• TASK INSTRUCTIONS
All that should be output is the block of lines below from the line with "Add-MailboxDatabaseCopy -Identity DB4 -MailboxServer MBX3" to the line with "Add-MailboxDatabaseCopy -Identity DB4 -MailboxServer MBX2", both included, exactly as written.

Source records
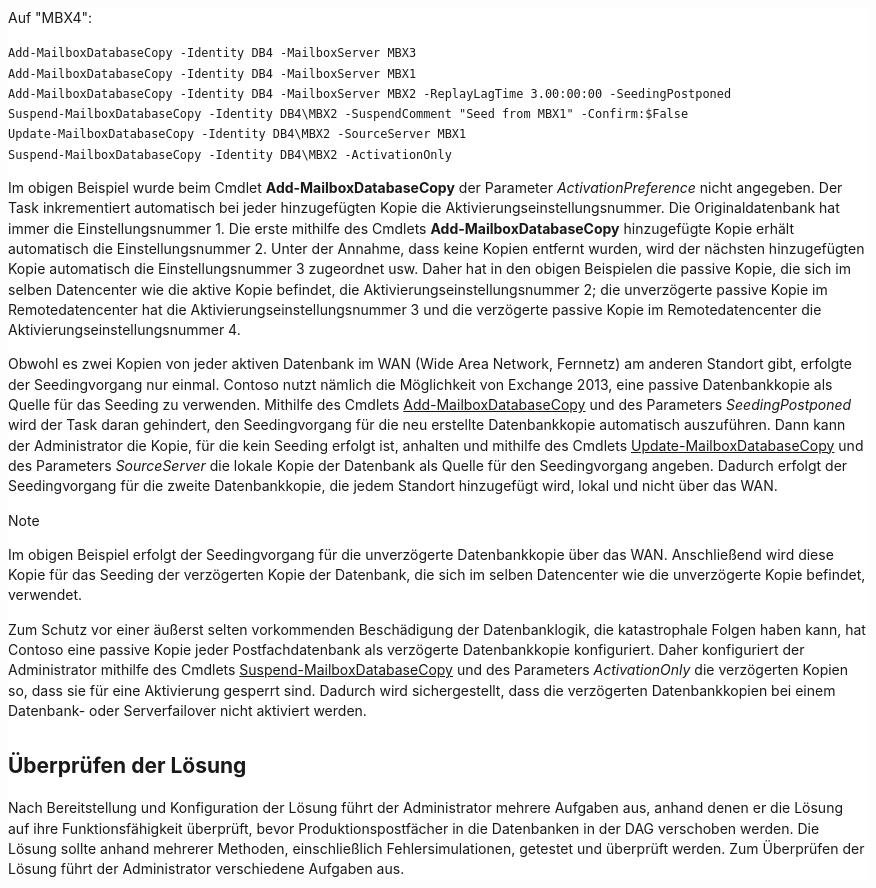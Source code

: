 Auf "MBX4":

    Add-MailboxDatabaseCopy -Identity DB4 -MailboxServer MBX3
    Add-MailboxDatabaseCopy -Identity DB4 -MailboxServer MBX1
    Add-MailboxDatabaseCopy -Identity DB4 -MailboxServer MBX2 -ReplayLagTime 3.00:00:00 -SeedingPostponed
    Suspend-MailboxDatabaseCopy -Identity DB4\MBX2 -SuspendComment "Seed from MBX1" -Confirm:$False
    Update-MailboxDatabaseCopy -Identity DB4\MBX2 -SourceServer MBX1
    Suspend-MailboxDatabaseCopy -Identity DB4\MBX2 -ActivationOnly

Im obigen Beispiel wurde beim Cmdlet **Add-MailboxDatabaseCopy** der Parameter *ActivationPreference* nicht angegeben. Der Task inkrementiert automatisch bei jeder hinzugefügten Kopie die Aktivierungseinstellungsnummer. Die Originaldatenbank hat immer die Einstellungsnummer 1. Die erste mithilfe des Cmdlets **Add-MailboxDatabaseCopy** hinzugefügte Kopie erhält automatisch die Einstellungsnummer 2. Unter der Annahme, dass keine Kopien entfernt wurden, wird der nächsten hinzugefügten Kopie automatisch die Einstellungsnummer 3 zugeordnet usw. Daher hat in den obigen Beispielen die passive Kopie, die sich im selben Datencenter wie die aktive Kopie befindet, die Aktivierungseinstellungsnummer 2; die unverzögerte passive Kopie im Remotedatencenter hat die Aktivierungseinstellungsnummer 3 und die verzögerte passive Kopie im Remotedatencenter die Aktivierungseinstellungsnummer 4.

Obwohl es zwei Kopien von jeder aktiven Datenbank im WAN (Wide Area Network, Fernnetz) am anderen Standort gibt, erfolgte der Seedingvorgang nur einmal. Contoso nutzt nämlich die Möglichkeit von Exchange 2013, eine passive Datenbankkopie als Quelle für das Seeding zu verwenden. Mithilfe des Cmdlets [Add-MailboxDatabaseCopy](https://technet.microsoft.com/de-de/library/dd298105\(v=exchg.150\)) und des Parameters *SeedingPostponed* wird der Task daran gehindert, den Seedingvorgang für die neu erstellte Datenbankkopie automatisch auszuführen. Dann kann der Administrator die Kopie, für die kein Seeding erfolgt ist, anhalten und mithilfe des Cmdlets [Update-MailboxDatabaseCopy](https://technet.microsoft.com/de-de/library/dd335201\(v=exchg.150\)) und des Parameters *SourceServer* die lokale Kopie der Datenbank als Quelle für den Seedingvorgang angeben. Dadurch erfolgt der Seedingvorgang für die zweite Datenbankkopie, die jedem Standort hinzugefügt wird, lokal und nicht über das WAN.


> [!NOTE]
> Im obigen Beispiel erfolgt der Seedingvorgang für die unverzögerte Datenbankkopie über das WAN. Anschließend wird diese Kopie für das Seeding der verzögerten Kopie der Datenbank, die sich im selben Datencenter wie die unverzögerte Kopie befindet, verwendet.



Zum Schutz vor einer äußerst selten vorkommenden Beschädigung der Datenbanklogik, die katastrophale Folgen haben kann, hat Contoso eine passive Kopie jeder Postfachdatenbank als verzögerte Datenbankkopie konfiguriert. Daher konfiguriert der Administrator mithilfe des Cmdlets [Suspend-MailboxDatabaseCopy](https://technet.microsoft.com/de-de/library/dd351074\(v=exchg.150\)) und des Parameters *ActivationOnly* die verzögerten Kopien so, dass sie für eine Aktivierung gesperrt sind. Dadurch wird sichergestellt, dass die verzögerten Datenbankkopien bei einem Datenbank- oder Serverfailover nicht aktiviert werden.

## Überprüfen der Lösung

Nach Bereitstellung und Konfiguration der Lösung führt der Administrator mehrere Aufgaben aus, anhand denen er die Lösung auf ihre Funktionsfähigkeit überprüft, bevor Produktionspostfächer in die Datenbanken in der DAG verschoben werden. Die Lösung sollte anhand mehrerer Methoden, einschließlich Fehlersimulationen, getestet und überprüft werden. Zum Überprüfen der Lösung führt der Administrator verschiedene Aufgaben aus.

• ANSWER BOX
    Add-MailboxDatabaseCopy -Identity DB4 -MailboxServer MBX3
    Add-MailboxDatabaseCopy -Identity DB4 -MailboxServer MBX1
    Add-MailboxDatabaseCopy -Identity DB4 -MailboxServer MBX2 -ReplayLagTime 3.00:00:00 -SeedingPostponed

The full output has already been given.